大阪発!女だらけ本音トーク

 ――子供たちに希望と勇気を

 揺るぎないテーマがあります。それは「夢」です。夢に向かって挑戦する子供たちに希望と勇気を与えたい。健全育成にふさわしくない情報とは一線を画し、本物の感動を伝えたい。そんな理念のもと、より多くの子供たちに読んでもらおうとフリーペーパーとしてスポニチジュニアは誕生しました。

 ――松坂が「順番待ち」

細かくルビが入った紙面
 スポーツ紙初の取り組みに取材対象者の一流アスリートも多いに協力してくれました。創刊号の1面を飾ったマリナーズ(当時)・イチローを例に挙げます。取材を依頼すると、今まで子供たちに語りかけるようなメディアがなかったと、二つ返事で快諾。しっかり趣旨を理解してもらい、熱いメッセージを届けてくれました。その後、楽天・田中マーくんやゴルフの石川遼くんらの賛同を得て、取材はいたってスムーズに進められました。レッドソックス(当時)・松坂大輔にいたっては早く自分の思いを紙面にしてほしいと一面の「順番待ち」をしてもらうほどでした。

 ――工夫は細部まで

 紙面制作面での工夫は半端ではありません。まずはルビです。記事中のすべての漢字に読みがなをつけるのは、子供に抵抗なく文章に入り込んでもらうためです。スポニチ本紙ではほとんど見られないルビ。一見簡単そうな作業に思えますが、1字1字つけていくと1ページで2時間近くかかります。

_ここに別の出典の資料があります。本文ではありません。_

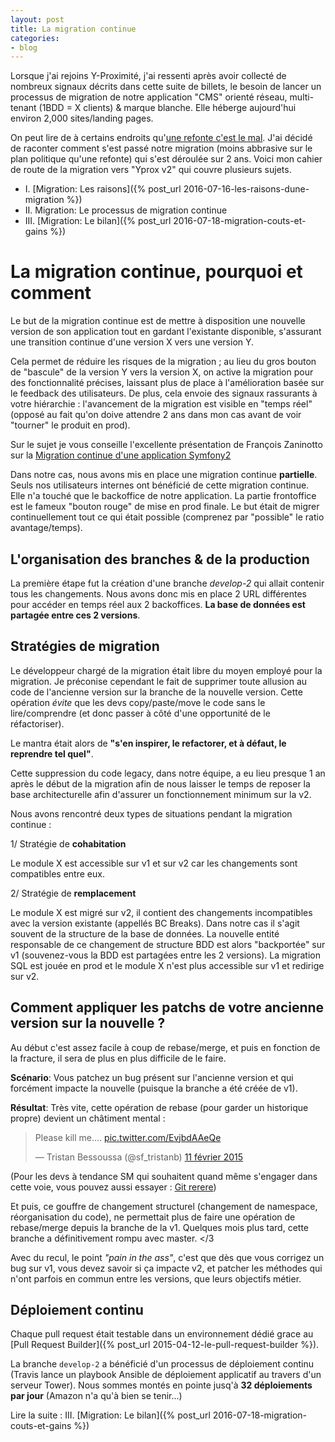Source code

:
 ```yaml
---
layout: post
title: La migration continue
categories:
- blog
---
```


Lorsque j'ai rejoins Y-Proximité, j'ai ressenti après avoir collecté de nombreux signaux décrits dans cette suite de billets, le besoin de lancer un processus de migration de notre application "CMS" orienté réseau, multi-tenant (1BDD = X clients) & marque blanche. Elle héberge aujourd'hui environ 2,000 sites/landing pages.

On peut lire de à certains endroits qu'[une refonte c'est le mal](http://www.joelonsoftware.com/articles/fog0000000069.html). J'ai décidé de raconter comment s'est passé notre migration (moins abbrasive sur le plan politique qu'une refonte) qui s'est déroulée sur 2 ans. Voici mon cahier de route de la migration vers "Yprox v2" qui couvre plusieurs sujets.

* I. [Migration: Les raisons]({% post_url 2016-07-16-les-raisons-dune-migration %})
* II. Migration: Le processus de migration continue
* III. [Migration: Le bilan]({% post_url 2016-07-18-migration-couts-et-gains %})

# La migration continue, pourquoi et comment

Le but de la migration continue est de mettre à disposition une nouvelle version de son application tout en gardant l'existante disponible, s'assurant une transition continue d'une version X vers une version Y.

Cela permet de réduire les risques de la migration ; au lieu du gros bouton de "bascule" de la version Y vers la version X, on active la migration pour des fonctionnalité précises, laissant plus de place à l'amélioration basée sur le feedback des utilisateurs.
De plus, cela envoie des signaux rassurants à votre hiérarchie : l'avancement de la migration est visible en "temps réel" (opposé au fait qu'on doive attendre 2 ans dans mon cas avant de voir "tourner" le produit en prod).

Sur le sujet je vous conseille l'excellente présentation de François Zaninotto sur la [Migration continue d'une application Symfony2](https://www.youtube.com/watch?v=CvPD9iG0w-E)

Dans notre cas, nous avons mis en place une migration continue **partielle**. Seuls nos utilisateurs internes ont bénéficié de cette migration continue. Elle n'a touché que le backoffice de notre application. La partie frontoffice est le fameux "bouton rouge" de mise en prod finale.
Le but était de migrer continuellement tout ce qui était possible (comprenez par "possible" le ratio avantage/temps).

## L'organisation des branches & de la production

La première étape fut la création d'une branche _develop-2_ qui allait contenir tous les changements.
Nous avons donc mis en place 2 URL différentes pour accéder en temps réel aux 2 backoffices. **La base de données est partagée entre ces 2 versions**.

## Stratégies de migration

Le développeur chargé de la migration était libre du moyen employé pour la migration. 
Je préconise cependant le fait de supprimer toute allusion au code de l'ancienne version sur la branche de la nouvelle version. Cette opération _évite_ que les devs copy/paste/move le code sans le lire/comprendre (et donc passer à côté d'une opportunité de le réfactoriser). 

Le mantra était alors de **"s'en inspirer, le refactorer, et à défaut, le reprendre tel quel"**.

Cette suppression du code legacy, dans notre équipe, a eu lieu presque 1 an après le début de la migration afin de nous laisser le temps de reposer la base architecturelle afin d'assurer un fonctionnement minimum sur la v2.

Nous avons rencontré deux types de situations pendant la migration continue : 

1/ Stratégie de **cohabitation**

Le module X est accessible sur v1 et sur v2 car les changements sont compatibles entre eux.

2/ Stratégie de **remplacement**

Le module X est migré sur v2, il contient des changements incompatibles avec la version existante (appellés BC Breaks). Dans notre cas il s'agit souvent de la structure de la base de données.
La nouvelle entité responsable de ce changement de structure BDD est alors "backportée" sur v1 (souvenez-vous la BDD est partagées entre les 2 versions). La migration SQL est jouée en prod et le module X n'est plus accessible sur v1 et redirige sur v2.

## Comment appliquer les patchs de votre ancienne version sur la nouvelle ?

Au début c'est assez facile à coup de rebase/merge, et puis en fonction de la fracture, il sera de plus en plus difficile de le faire.

**Scénario**: Vous patchez un bug présent sur l'ancienne version et qui forcément impacte la nouvelle (puisque la branche a été créée de v1).

**Résultat**: Très vite, cette opération de rebase (pour garder un historique propre) devient un châtiment mental :

<blockquote class="twitter-tweet" data-lang="fr"><p lang="en" dir="ltr">Please kill me.... <a href="http://t.co/EvjbdAAeQe">pic.twitter.com/EvjbdAAeQe</a></p>&mdash; Tristan Bessoussa (@sf_tristanb) <a href="https://twitter.com/sf_tristanb/status/565523044404580352">11 février 2015</a></blockquote>
<script async src="//platform.twitter.com/widgets.js" charset="utf-8"></script>

(Pour les devs à tendance SM qui souhaitent quand même s'engager dans cette voie, vous pouvez aussi essayer : [Git rerere](http://www.git-attitude.fr/2014/11/04/git-rerere/))

Et puis, ce gouffre de changement structurel (changement de namespace, réorganisation du code), ne permettait plus de faire une opération de rebase/merge depuis la branche de la v1.
Quelques mois plus tard, cette branche a définitivement rompu avec master. </3

Avec du recul, le point _"pain in the ass"_, c'est que dès que vous corrigez un bug sur v1, vous devez savoir si ça impacte v2, et patcher les méthodes qui n'ont parfois en commun entre les versions, que leurs objectifs métier.

## Déploiement continu

Chaque pull request était testable dans un environnement dédié grace au [Pull Request Builder]({% post_url 2015-04-12-le-pull-request-builder %}).

La branche `develop-2` a bénéficié d'un processus de déploiement continu (Travis lance un playbook Ansible de déploiement applicatif au travers d'un serveur Tower). Nous sommes montés en pointe jusq'à **32 déploiements par jour** (Amazon n'a qu'à bien se tenir...)

Lire la suite : III. [Migration: Le bilan]({% post_url 2016-07-18-migration-couts-et-gains %})
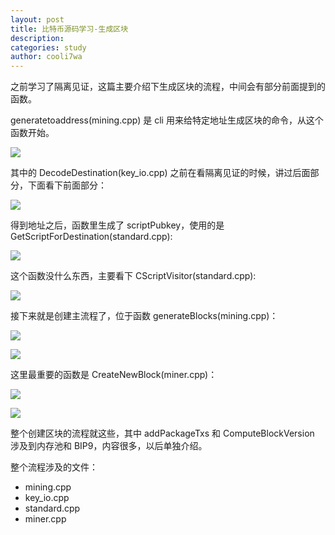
 ```yaml
---
layout: post
title: 比特币源码学习-生成区块
description:
categories: study
author: cooli7wa
---
```

之前学习了隔离见证，这篇主要介绍下生成区块的流程，中间会有部分前面提到的函数。

generatetoaddress(mining.cpp) 是 cli 用来给特定地址生成区块的命令，从这个函数开始。

![]({{site.baseurl}}/images/md/sc_generate_block_0.png)

其中的 DecodeDestination(key_io.cpp) 之前在看隔离见证的时候，讲过后面部分，下面看下前面部分：

![]({{site.baseurl}}/images/md/sc_generate_block_1.png)

得到地址之后，函数里生成了 scriptPubkey，使用的是 GetScriptForDestination(standard.cpp):

![]({{site.baseurl}}/images/md/sc_generate_block_2.png)

这个函数没什么东西，主要看下 CScriptVisitor(standard.cpp):

![]({{site.baseurl}}/images/md/sc_generate_block_3.png)

接下来就是创建主流程了，位于函数 generateBlocks(mining.cpp)：

![]({{site.baseurl}}/images/md/sc_generate_block_4.png)

![]({{site.baseurl}}/images/md/sc_generate_block_5.png)

这里最重要的函数是 CreateNewBlock(miner.cpp)：

![]({{site.baseurl}}/images/md/sc_generate_block_6.png)

![]({{site.baseurl}}/images/md/sc_generate_block_7.png)

整个创建区块的流程就这些，其中 addPackageTxs 和 ComputeBlockVersion 涉及到内存池和 BIP9，内容很多，以后单独介绍。

整个流程涉及的文件：

- mining.cpp
- key_io.cpp
- standard.cpp
- miner.cpp<script type="text/javascript" src="https://cdn.mathjax.org/mathjax/latest/MathJax.js?config=default"></script>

 そして色遣い。スポニチジュニアの紙面は子供たちに受け入れやすいパステルカラーを中心にレイアウトしています。赤や金というインパクトの強い「どぎつい」色は極力避けています。一面のメーン見出しは色弱者に配慮し、鮮やかなグリーンを選択しました。

 ――優しく、分かりやすく

レッドソックス(当時)の松坂が1面となったスポニチジュニア7号
 見出しの言葉に関しては、とにかく分かりやすく、を第一に考えています。大人を対象にしたスポーツ紙の常套句は使いません。さらには「~だよ」と子供に語りかける見出しも使うようにしています。スポニチジュニアだけで使用する優しい印象の見出し文字スタイルもつくりました。ほかにはイラストを多用し、子供の興味を引くことも忘れていません。文字そのものや行間はスポニチ本紙より大きくしています。

――紙面作りに妥協なし

 完成した紙面からは柔らかく、楽しい印象を受け取れると思います。しかし、対照的にその裏側には社員全員の厳しく、妥協を許さない姿勢が隠れています。スポニチジュニアの委員会を立ち上げ、毎回東京本社組、大阪本社組が会議を重ねて企画を練り上げています。原稿、レイアウトのチェックは厳しいです。刷り上がった未完成の紙面にはデスク以上の者から多くの注文が入ります。イラストが少ない、イメージと違う。何度もつくりなおし、最良の紙面を目指します。これらの努力が実を結び、第4回キッズデザイン賞を受賞できました。趣旨に賛同してもらった小学校や自治体、イベント会場で配布しており、次第に反響は大きくなっています。
 子供が夢に向かって挑戦するように、我々も社員一丸で新しい取り組みに挑戦しています。